» Given data
((
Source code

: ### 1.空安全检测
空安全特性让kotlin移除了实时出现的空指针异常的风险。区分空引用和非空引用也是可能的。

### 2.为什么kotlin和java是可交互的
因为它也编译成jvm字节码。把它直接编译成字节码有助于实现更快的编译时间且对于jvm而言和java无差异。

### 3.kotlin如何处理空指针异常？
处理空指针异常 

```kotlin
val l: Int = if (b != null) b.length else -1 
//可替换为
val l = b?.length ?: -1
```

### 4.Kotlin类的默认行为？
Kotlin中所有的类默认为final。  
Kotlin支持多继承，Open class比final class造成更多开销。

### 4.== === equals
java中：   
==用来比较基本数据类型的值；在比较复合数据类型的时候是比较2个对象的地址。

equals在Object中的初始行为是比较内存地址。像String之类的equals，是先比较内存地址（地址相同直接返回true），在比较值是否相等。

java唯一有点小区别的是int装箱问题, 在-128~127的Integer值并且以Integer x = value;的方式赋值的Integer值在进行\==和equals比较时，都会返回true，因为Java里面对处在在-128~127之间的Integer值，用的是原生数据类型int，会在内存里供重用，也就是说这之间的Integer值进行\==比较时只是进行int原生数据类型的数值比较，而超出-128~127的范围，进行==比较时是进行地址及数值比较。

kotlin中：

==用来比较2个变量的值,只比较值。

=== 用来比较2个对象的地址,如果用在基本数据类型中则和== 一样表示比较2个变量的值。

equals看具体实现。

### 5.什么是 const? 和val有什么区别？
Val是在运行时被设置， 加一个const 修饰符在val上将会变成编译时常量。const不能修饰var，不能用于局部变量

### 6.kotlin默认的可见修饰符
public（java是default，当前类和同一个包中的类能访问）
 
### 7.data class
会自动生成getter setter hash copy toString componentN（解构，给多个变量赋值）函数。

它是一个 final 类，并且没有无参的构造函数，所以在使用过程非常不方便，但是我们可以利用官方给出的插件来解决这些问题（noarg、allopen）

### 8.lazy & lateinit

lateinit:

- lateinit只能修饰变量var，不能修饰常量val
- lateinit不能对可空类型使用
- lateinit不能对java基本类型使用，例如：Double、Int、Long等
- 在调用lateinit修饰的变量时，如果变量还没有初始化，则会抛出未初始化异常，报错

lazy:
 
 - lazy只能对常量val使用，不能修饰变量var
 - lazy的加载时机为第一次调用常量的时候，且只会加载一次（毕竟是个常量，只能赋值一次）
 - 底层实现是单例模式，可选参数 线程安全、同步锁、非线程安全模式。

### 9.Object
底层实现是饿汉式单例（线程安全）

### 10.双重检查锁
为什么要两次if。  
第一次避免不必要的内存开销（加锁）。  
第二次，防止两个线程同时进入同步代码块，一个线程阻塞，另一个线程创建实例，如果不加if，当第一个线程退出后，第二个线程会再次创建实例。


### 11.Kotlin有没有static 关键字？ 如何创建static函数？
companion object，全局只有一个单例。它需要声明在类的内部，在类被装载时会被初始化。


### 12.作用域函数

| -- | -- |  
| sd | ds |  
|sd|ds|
))
Every entry above should be given again exactly as shown.

Source code

: ### 1.空安全检测
空安全特性让kotlin移除了实时出现的空指针异常的风险。区分空引用和非空引用也是可能的。

### 2.为什么kotlin和java是可交互的
因为它也编译成jvm字节码。把它直接编译成字节码有助于实现更快的编译时间且对于jvm而言和java无差异。

### 3.kotlin如何处理空指针异常？
处理空指针异常 

```kotlin
val l: Int = if (b != null) b.length else -1 
//可替换为
val l = b?.length ?: -1
```

### 4.Kotlin类的默认行为？
Kotlin中所有的类默认为final。  
Kotlin支持多继承，Open class比final class造成更多开销。

### 4.== === equals
java中：   
==用来比较基本数据类型的值；在比较复合数据类型的时候是比较2个对象的地址。

equals在Object中的初始行为是比较内存地址。像String之类的equals，是先比较内存地址（地址相同直接返回true），在比较值是否相等。

java唯一有点小区别的是int装箱问题, 在-128~127的Integer值并且以Integer x = value;的方式赋值的Integer值在进行\==和equals比较时，都会返回true，因为Java里面对处在在-128~127之间的Integer值，用的是原生数据类型int，会在内存里供重用，也就是说这之间的Integer值进行\==比较时只是进行int原生数据类型的数值比较，而超出-128~127的范围，进行==比较时是进行地址及数值比较。

kotlin中：

==用来比较2个变量的值,只比较值。

=== 用来比较2个对象的地址,如果用在基本数据类型中则和== 一样表示比较2个变量的值。

equals看具体实现。

### 5.什么是 const? 和val有什么区别？
Val是在运行时被设置， 加一个const 修饰符在val上将会变成编译时常量。const不能修饰var，不能用于局部变量

### 6.kotlin默认的可见修饰符
public（java是default，当前类和同一个包中的类能访问）
 
### 7.data class
会自动生成getter setter hash copy toString componentN（解构，给多个变量赋值）函数。

它是一个 final 类，并且没有无参的构造函数，所以在使用过程非常不方便，但是我们可以利用官方给出的插件来解决这些问题（noarg、allopen）

### 8.lazy & lateinit

lateinit:

- lateinit只能修饰变量var，不能修饰常量val
- lateinit不能对可空类型使用
- lateinit不能对java基本类型使用，例如：Double、Int、Long等
- 在调用lateinit修饰的变量时，如果变量还没有初始化，则会抛出未初始化异常，报错

lazy:
 
 - lazy只能对常量val使用，不能修饰变量var
 - lazy的加载时机为第一次调用常量的时候，且只会加载一次（毕竟是个常量，只能赋值一次）
 - 底层实现是单例模式，可选参数 线程安全、同步锁、非线程安全模式。

### 9.Object
底层实现是饿汉式单例（线程安全）

### 10.双重检查锁
为什么要两次if。  
第一次避免不必要的内存开销（加锁）。  
第二次，防止两个线程同时进入同步代码块，一个线程阻塞，另一个线程创建实例，如果不加if，当第一个线程退出后，第二个线程会再次创建实例。


### 11.Kotlin有没有static 关键字？ 如何创建static函数？
companion object，全局只有一个单例。它需要声明在类的内部，在类被装载时会被初始化。


### 12.作用域函数

| -- | -- |  
| sd | ds |  
|sd|ds|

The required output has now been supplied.